What Kerry doesn’t mention is that the President does not introduce legislation and that he, as a Senator, could introduce that legislation right now. Why won’t he? Because he knows it will be picked apart and people will see the cost and he will look bad and it will hurt his chances at election in November.
posted by pudge at May 12, 2004 09:02 PM #
Erik, I agree with you, Clark was a horrible candidate. I think Dean sucked too. Edwards was OK, but I think Kerry is the best candidate for the Democrats. Of course, I said that before Iowa, so I am gonna stick with it now. :-)
(Actually, I think Biden would have been the best, but he chose to not run.)
Edwards was a decent candidate, but he was just too inexperienced. Of course, we see what experience gets you: a record that your opponent can distort! I think either Edwards or Kerry would’ve been about the same, but I think Kerry was overall stronger: a more experienced campaigner, a stronger presence, a touch of Dean-like anger.
posted by pudge at May 12, 2004 09:07 PM #
Specious comments and ads aren’t liberal or conservative, Republican or Democrat.
They are ubiquitous and depend on fuzzy-thinking fog to exist. The degree to which it will ever change is the degree to which you recognize it, label it for what it is, and laugh at it.
Visit Spinsanity: Countering Rhetoric with reason.
posted by sbw at May 13, 2004 08:21 AM #
Read the article at http://www.spectacle.org/0504/buck.html for an explanation of how people can say/do whatever they like because they are shielded from accountability.
posted by jcw at May 13, 2004 10:06 AM #
Yeah, Kerry’s health care ad seems pretty bizarre to me. I mean, I don’t recall health care being a major campaign promise, and it appears that Kerry has only the one instance where Bush ever said it. But this claim is new so people haven’t looked into the details yet. We’ll see if the newspapers live up to their right-wing bias and correct Kerry’s ad but not Bush’s.
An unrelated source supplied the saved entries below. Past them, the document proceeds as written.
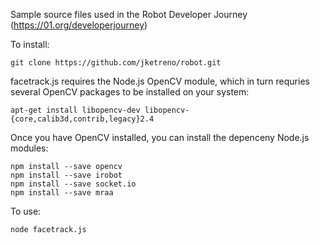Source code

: Sample source files used in the Robot Developer Journey 
(https://01.org/developerjourney)

To install:

```
git clone https://github.com/jketreno/robot.git
```

facetrack.js requires the Node.js OpenCV module, which in turn requries 
several OpenCV packages to be installed on your system:

```
apt-get install libopencv-dev libopencv-{core,calib3d,contrib,legacy}2.4
```

Once you have OpenCV installed, you can install the depenceny Node.js 
modules:

```
npm install --save opencv
npm install --save irobot
npm install --save socket.io
npm install --save mraa
```

To use:

```
node facetrack.js
```

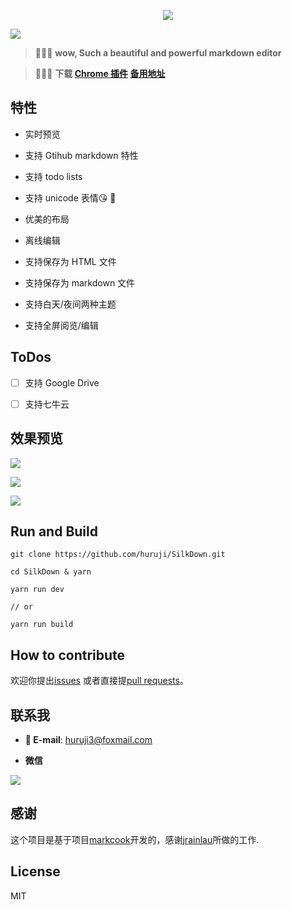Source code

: 
<p align="center"><img src="https://raw.githubusercontent.com/huruji/SilkDown/master/img/logo.png"/></p>

![](http://oiwfsj4xe.bkt.clouddn.com/slogan.png)


> :lollipop::lollipop::lollipop: **wow, Such a beautiful and powerful markdown editor**


> :gem::gem::gem: **下载 [Chrome 插件](https://chrome.google.com/webstore/detail/silkdown/kojpddcdcddckmdnimmodeaejonfefee) [备用地址](http://oiwfsj4xe.bkt.clouddn.com/silkdown.crx)**


## 特性

- 实时预览

- 支持 Gtihub markdown 特性

- 支持 todo lists

- 支持 unicode 表情:kissing_heart: :dart:

- 优美的布局

- 离线编辑

- 支持保存为 HTML 文件

- 支持保存为 markdown 文件

- 支持白天/夜间两种主题

- 支持全屏阅览/编辑


## ToDos

- [ ] 支持 Google Drive

- [ ] 支持七牛云

## 效果预览

![](http://oiwfsj4xe.bkt.clouddn.com/shoot1.png)

![](http://oiwfsj4xe.bkt.clouddn.com/shoot2.png)

![](http://oiwfsj4xe.bkt.clouddn.com/shoot3.png)

## Run and Build

```shell
git clone https://github.com/huruji/SilkDown.git

cd SilkDown & yarn

yarn run dev

// or

yarn run build
```

## How to contribute

欢迎你提出[issues](https://github.com/huruji/SilkDown/issues/new) 或者直接提[pull requests](https://github.com/huruji/SilkDown/pulls)。

## 联系我
- **:e-mail: E-mail**: huruji3@foxmail.com

- **微信**

![](http://oiwfsj4xe.bkt.clouddn.com/wechat.png)

## 感谢
这个项目是基于项目[markcook](https://github.com/jrainlau/markcook)开发的，感谢[jrainlau](https://github.com/jrainlau)所做的工作.

## License
MIT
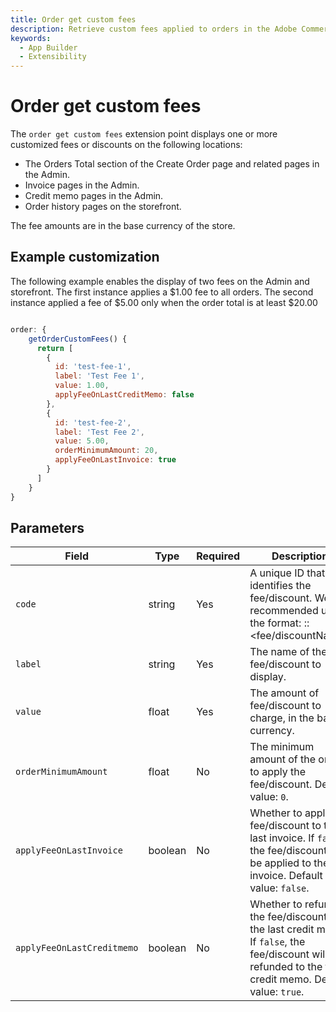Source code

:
 ```yaml
---
title: Order get custom fees
description: Retrieve custom fees applied to orders in the Adobe Commerce Admin.
keywords:
  - App Builder
  - Extensibility
---
```


# Order get custom fees

The `order get custom fees` extension point displays one or more customized fees or discounts on the following locations:

* The Orders Total section of the Create Order page and related pages in the Admin.
* Invoice pages in the Admin.
* Credit memo pages in the Admin.
* Order history pages on the storefront.

The fee amounts are in the base currency of the store.

## Example customization​

The following example enables the display of two fees on the Admin and storefront. The first instance applies a $1.00 fee to all orders. The second instance applied a fee of $5.00 only when the order total is at least $20.00

```javascript

order: {
    getOrderCustomFees() {
      return [
        {
          id: 'test-fee-1',
          label: 'Test Fee 1',
          value: 1.00,
          applyFeeOnLastCreditMemo: false
        },
        {
          id: 'test-fee-2',
          label: 'Test Fee 2',
          value: 5.00,
          orderMinimumAmount: 20,
          applyFeeOnLastInvoice: true
        }
      ]
    }
}
```

## Parameters

| Field | Type | Required | Description |
| --- | --- | --- | --- |
`code` | string | Yes | A unique ID that identifies the fee/discount. We recommended using the format: <extensionId>::<fee/discountName>
`label` | string | Yes | The name of the fee/discount to display.
`value` | float | Yes | The amount of fee/discount to charge, in the base currency.
`orderMinimumAmount` | float | No | The minimum amount of the order to apply the fee/discount. Default value: `0`.
`applyFeeOnLastInvoice` | boolean | No | Whether to apply the fee/discount to the last invoice. If `false`, the fee/discount will be applied to the first invoice. Default value: `false`.
`applyFeeOnLastCreditmemo` | boolean | No | Whether to refund the fee/discount to the last credit memo. If `false`, the fee/discount will be refunded to the first credit memo. Default value: `true`.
posted by Aaron Swartz at May 13, 2004 10:13 AM #
The first commenter said Bush gave the poor people a lot of tax breaks. Well, well, another case of bad information. How can someone claim such a thing when Bush did exactly the opposite.
posted by Hetty at May 14, 2004 03:23 AM #
I was about to say that I think there should be a rule stating that Congress and the President should always be from different parties. But then I remebered that then, NOTHING gets done because everything has to be watered down to please one or the other.
And on health care - I hope we all realize that the day we’re going to have to pony up for socialized medicine is rapidly approaching. Time to join the rest of the world.
As for Bush and Kerry…. Who could possibly vote for Bush again after the foreign policy debacles he’s created? Honestly?
posted by Aaron at May 25, 2004 12:37 AM #
What is outrageous is that an obvious traitor like Kerry, who should have been hanged in 1972 or so, should be considered eligible for any high office in America. Now THAT is outrageous. Impeach and charge him NOW.